3 Al had iemand honderd kinderen, Bereikte hij ook een zeer hoge leeftijd, En waren zijn dagen nog zo talrijk: Maar hij was van geluk niet verzadigd En geen begrafenis viel hem ten deel: Ik zou een misgeboorte gelukkiger achten dan hem.
Si un homme avait cent fils, et s'il vivait un grand nombre d'années, et que les jours de ses années se multipliassent, et si son âme ne se rassasiait pas de bien-être, et que de plus il restât sans sépulture, je dirais: Plus heureux que lui est l'avorton;
4 Want zo iets komt vluchtig, gaat in duisternis heen, Zijn naam blijft in het donker verscholen;
car celui-ci naît vainement, et il s'en va obscurément, et les ténèbres recouvrent son nom;
5 Het heeft geen licht gezien, geen kennis bezeten, Maar rust heeft het meer dan de ander.
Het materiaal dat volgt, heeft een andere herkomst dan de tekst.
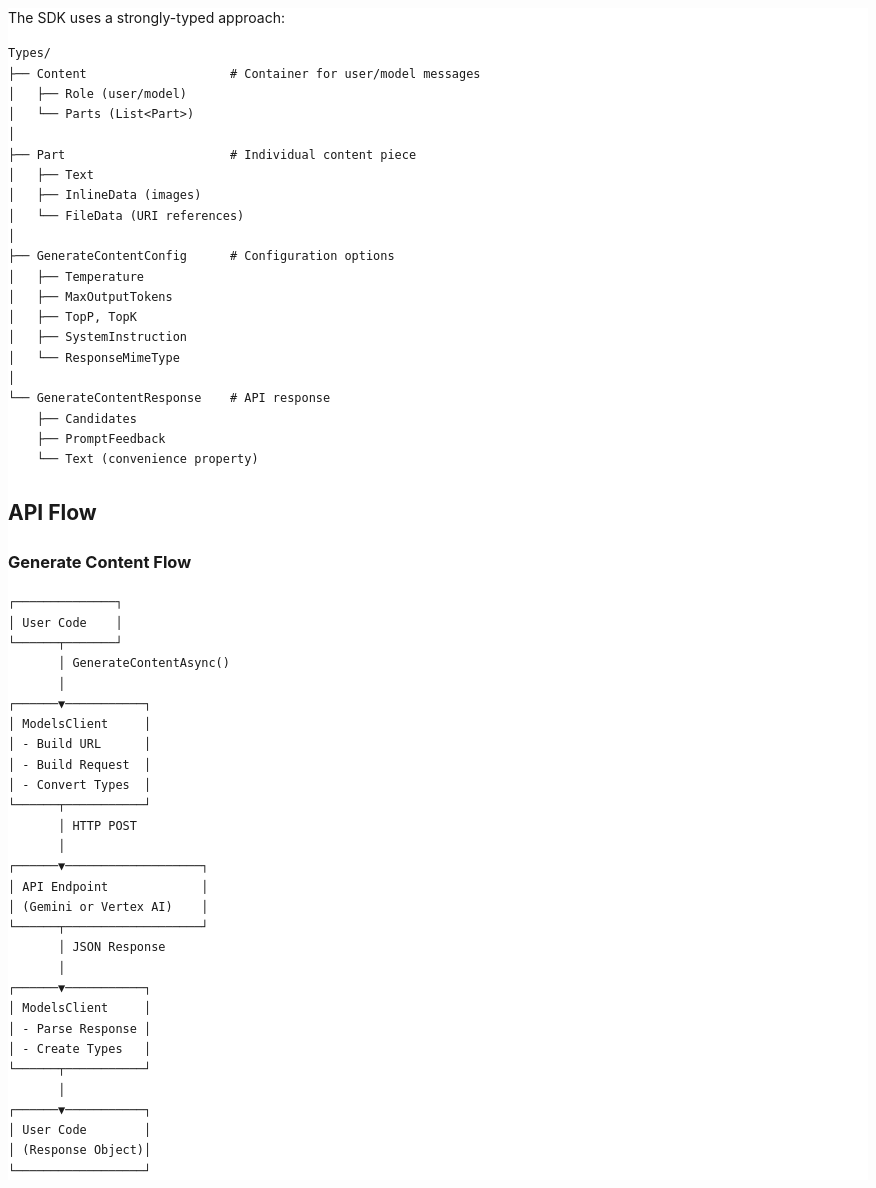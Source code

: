 The SDK uses a strongly-typed approach:

```
Types/
├── Content                    # Container for user/model messages
│   ├── Role (user/model)
│   └── Parts (List<Part>)
│
├── Part                       # Individual content piece
│   ├── Text
│   ├── InlineData (images)
│   └── FileData (URI references)
│
├── GenerateContentConfig      # Configuration options
│   ├── Temperature
│   ├── MaxOutputTokens
│   ├── TopP, TopK
│   ├── SystemInstruction
│   └── ResponseMimeType
│
└── GenerateContentResponse    # API response
    ├── Candidates
    ├── PromptFeedback
    └── Text (convenience property)
```

## API Flow

### Generate Content Flow

```
┌──────────────┐
│ User Code    │
└──────┬───────┘
       │ GenerateContentAsync()
       │
┌──────▼───────────┐
│ ModelsClient     │
│ - Build URL      │
│ - Build Request  │
│ - Convert Types  │
└──────┬───────────┘
       │ HTTP POST
       │
┌──────▼───────────────────┐
│ API Endpoint             │
│ (Gemini or Vertex AI)    │
└──────┬───────────────────┘
       │ JSON Response
       │
┌──────▼───────────┐
│ ModelsClient     │
│ - Parse Response │
│ - Create Types   │
└──────┬───────────┘
       │
┌──────▼───────────┐
│ User Code        │
│ (Response Object)│
└──────────────────┘
```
il n'a non plus ni vu ni connu le soleil: il a le repos de plus que l'autre.
6 Al leefde hij tweeduizend jaar, maar zonder geluk: Gaan beiden niet naar dezelfde plaats?
Que s'il vivait deux fois mille ans, mais sans jouir des biens… tout ne va-t-il pas au même rendez-vous? –
7 Al het zwoegen van den mens geldt zijn mond; Toch wordt zijn begeerte er niet door verzadigd.
Tout le labeur de l'homme aboutit à sa bouche; toutefois sa cupidité n'est jamais assouvie.
8 Wat heeft dan de wijze vóór op den dwaas; Wat de arme, al verstaat hij de kunst om te leven?
Quel avantage, en effet, le sage a-t-il sur le fou? Quel avantage, le pauvre qui sait vivre en face des hommes?
9 Beter is wat de ogen zien, dan het smachten der begeerte; Ook dat is ijdel en jagen naar wind.
Mieux vaut ce qui est à la portée de nos yeux, que le mouvement de la cupidité: il est aussi une vanité et un effort stérile.
10 Al wat bestaat, werd al lang met name genoemd; Het is bepaald, dat het maar een mens is, Die niet in gericht kan treden Met Hem, die groter is dan hijzelf.
Ce qui existe, a dès longtemps été appelé par son nom; et l'on sait ce qu'est l'homme, et il ne saurait disputer avec Celui qui est plus puissant que lui.
11 Ja, veel er over spreken vermeerdert nog de dwaasheid; Wat zou het den mens kunnen baten?
Car il y a une multitude de choses qui multiplient la vanité.
12 Wie zal den mens kunnen zeggen, Wat goed voor hem is in het leven, In het gering getal van zijn dagen, Die als een schaduw voorbijgaan. Wie zal den mens kunnen zeggen, Wat er na hem gebeurt onder de zon.
Qu'est-ce qui reste à l'homme? Car qui sait ce qui est bien pour l'homme dans la vie, pendant les quelques jours de sa vie de vanité qu'il passe comme l'ombre? Et qui révélera à l'homme ce qui aura lieu après lui sous le soleil?